TASK PROMPT - Apart from the images, reproduce all of the data word for word.

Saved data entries
-- Opening Marker --

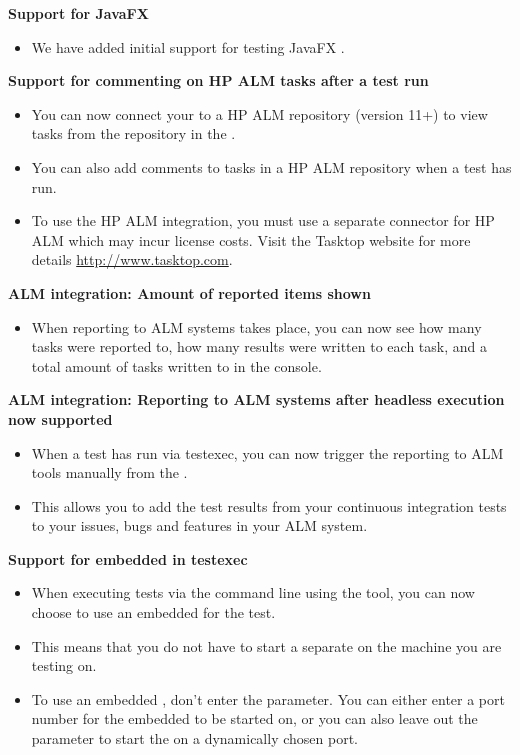 \textbf{Support for JavaFX \gdauts{}}
\begin{itemize}
\item We have added initial support for testing JavaFX \gdauts{}. 
\end{itemize}

\textbf{Support for commenting on HP ALM tasks after a test run}
\begin{itemize}
\item You can now connect your \ite{} to a HP ALM repository (version 11+) to view tasks from the repository in the \ite{}.
\item You can also add comments to tasks in a HP ALM repository when a test has run.
\item To use the HP ALM integration, you must use a separate connector for HP ALM which may incur license costs. Visit the Tasktop website for more details \url{http://www.tasktop.com}.
\end{itemize} 

\textbf{ALM integration: Amount of reported items shown}
\begin{itemize}
\item When reporting to ALM systems takes place, you can now see how many tasks were reported to, how many results were written to each task, and a total amount of tasks written to in the console.
\end{itemize}

\textbf{ALM integration: Reporting to ALM systems after headless execution now supported}
\begin{itemize}
\item When a test has run via testexec, you can now trigger the reporting to ALM tools manually from the \gdtestsummaryview{}. 
\item This allows you to add the test results from your continuous integration tests to your issues, bugs and features in your ALM system. 
\end{itemize}

\textbf{Support for embedded \gdagent{} in testexec}
\begin{itemize}
\item When executing tests via the command line using the  tool, you can now choose to use an embedded \gdagent{} for the test.
\item This means that you do not have to start a separate \gdagent{} on the machine you are testing on.
\item To use an embedded \gdagent{}, don't enter the  parameter. You can either enter a port number for the embedded \gdagent{} to be started on, or you can also leave out the  parameter to start the \gdagent{} on a dynamically chosen port.
\end{itemize}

-- Closing Marker --

RESPONSE AREA -
 \textbf{Support for JavaFX \gdauts{}}
\begin{itemize}
\item We have added initial support for testing JavaFX \gdauts{}. 
\end{itemize}

\textbf{Support for commenting on HP ALM tasks after a test run}
\begin{itemize}
\item You can now connect your \ite{} to a HP ALM repository (version 11+) to view tasks from the repository in the \ite{}.
\item You can also add comments to tasks in a HP ALM repository when a test has run.
\item To use the HP ALM integration, you must use a separate connector for HP ALM which may incur license costs. Visit the Tasktop website for more details \url{http://www.tasktop.com}.
\end{itemize} 

\textbf{ALM integration: Amount of reported items shown}
\begin{itemize}
\item When reporting to ALM systems takes place, you can now see how many tasks were reported to, how many results were written to each task, and a total amount of tasks written to in the console.
\end{itemize}

\textbf{ALM integration: Reporting to ALM systems after headless execution now supported}
\begin{itemize}
\item When a test has run via testexec, you can now trigger the reporting to ALM tools manually from the \gdtestsummaryview{}. 
\item This allows you to add the test results from your continuous integration tests to your issues, bugs and features in your ALM system. 
\end{itemize}

\textbf{Support for embedded \gdagent{} in testexec}
\begin{itemize}
\item When executing tests via the command line using the  tool, you can now choose to use an embedded \gdagent{} for the test.
\item This means that you do not have to start a separate \gdagent{} on the machine you are testing on.
\item To use an embedded \gdagent{}, don't enter the  parameter. You can either enter a port number for the embedded \gdagent{} to be started on, or you can also leave out the  parameter to start the \gdagent{} on a dynamically chosen port.
\end{itemize}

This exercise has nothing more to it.